The Federal Reserve Board is holding its federal funds rate range at zero to 0.25 percent and promised to use “all available tools to promote economic recovery and preserve price stability.” The governors unanimously reiterated their pledge to buy as much as $1.25 trillion of agency mortgage-backed securities and $200 billion of agency debt by the end of 2009, and its plan to scoop up $300 billion of Treasuries by the fall.

The Fed “emphasized it would remain flexible, adjusting its purchases of mortgage-related and Treasury securities as incoming evidence suggest,” according to Sherry Cooper, executive vice president and global economic strategist, BMO Financial Group and chief economist at BMO Capital Markets. 

“It’s likely that if the Fed errs, it will be on the side of too much easing rather than too little,” she writes in a research note, adding that it “sees little risk of overdoing it in the current environment and still meaningful danger of continued constrained credit flows and weak demand.” The Fed avoided mention of the swine flu and the “pandemic risk and the actions already taken that disrupt travel and trade, these developments also put downside risk on a fragile global economy,” Cooper notes. “Uncertainty and fear is the last thing the economy needs.”

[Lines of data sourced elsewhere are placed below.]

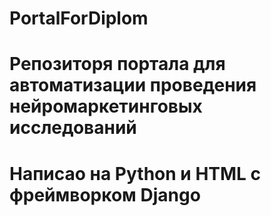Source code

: # PortalForDiplom
# Репозиторя портала для автоматизации проведения нейромаркетинговых исследований
# Написао на Python и HTML с фреймворком Django
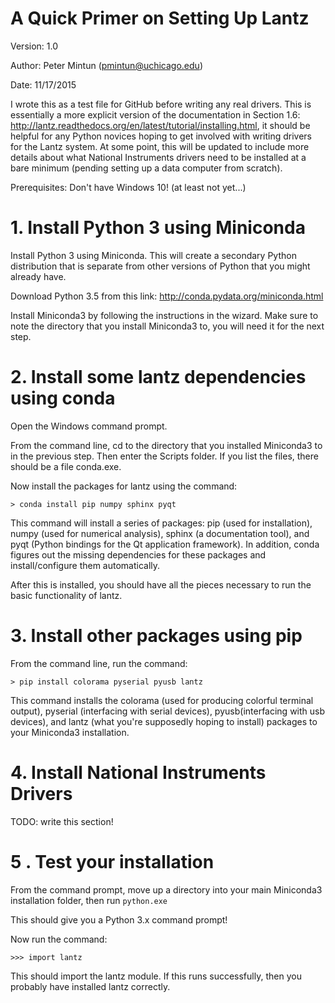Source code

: # A Quick Primer on Setting Up Lantz #
Version: 1.0

Author: Peter Mintun (pmintun@uchicago.edu)

Date: 11/17/2015

I wrote this as a test file for GitHub before writing any real drivers. This is essentially a more explicit version of the documentation in Section 1.6: http://lantz.readthedocs.org/en/latest/tutorial/installing.html, it should be helpful for any Python novices hoping to get involved with writing drivers for the Lantz system. At some point, this will be updated to include more details about what National Instruments drivers need to be installed at a bare minimum (pending setting up a data computer from scratch).

Prerequisites: Don't have Windows 10! (at least not yet...)

# 1. Install Python 3 using Miniconda #
Install Python 3 using Miniconda. This will create a secondary Python distribution that is separate from other versions of Python that you might already have.

Download Python 3.5 from this link: http://conda.pydata.org/miniconda.html

Install Miniconda3 by following the instructions in the wizard. Make sure to note the directory that you install Miniconda3 to, you will need it for the next step.

# 2. Install some lantz dependencies using conda #
Open the Windows command prompt.

From the command line, cd to the directory that you installed Miniconda3 to in the previous step. Then enter the Scripts folder. If you list the files, there should be a file conda.exe.

Now install the packages for lantz using the command:

    > conda install pip numpy sphinx pyqt


This command will install a series of packages: pip (used for installation), numpy (used for numerical analysis), sphinx (a documentation tool), and pyqt (Python bindings for the Qt application framework). In addition, conda figures out the missing dependencies for these packages and install/configure them automatically.

After this is installed, you should have all the pieces necessary to run the basic functionality of lantz.

# 3. Install other packages using pip #

From the command line, run the command:

    > pip install colorama pyserial pyusb lantz

This command installs the colorama (used for producing colorful terminal output), pyserial (interfacing with serial devices), pyusb(interfacing with usb devices), and lantz (what you're supposedly hoping to install) packages to your Miniconda3 installation.

# 4. Install National Instruments Drivers #
TODO: write this section!

# 5 . Test your installation #
From the command prompt, move up a directory into your main Miniconda3 installation folder, then run `python.exe`

This should give you a Python 3.x command prompt!

Now run the command:

    >>> import lantz

This should import the lantz module. If this runs successfully, then you probably have installed lantz correctly.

There are signs that some calmness has returned to the financial market, though the word “recovery” probably overstates the situation, observers caution. The LIBOR-OIS spread narrowed to a seven-month, moving back to its level just before the Lehman failure, notes CreditSights in its May 1 morning comment. Borrowing in the Fed’s Commercial Paper Funding Facility dropped more than 25 percent after treading water for weeks. Nobody showed up for the $25-billion Term Securities Lending Facility auction on April 30; the TSLF auctions have been undersubscribed for months.

All well and good, but the Fed’s balance sheet is showing the wear and tear of its remarkable (and successful, to date) efforts to keep the wheels of finance rolling—a $130 billion hit last week alone, the “largest negative shift in both absolute and percentage terms” since the beginning of the credit crisis in the second quarter of 2007. And CreditSights notes that “in its quarterly refunding statement the Treasury detailed a range of initiatives and changes to the quarterly refunding schedule to help it address the record $361 billion of marketable debt that it estimates it will need to borrow” in the second quarter alone. Just wait until the Obama stimulus and first budget kick in.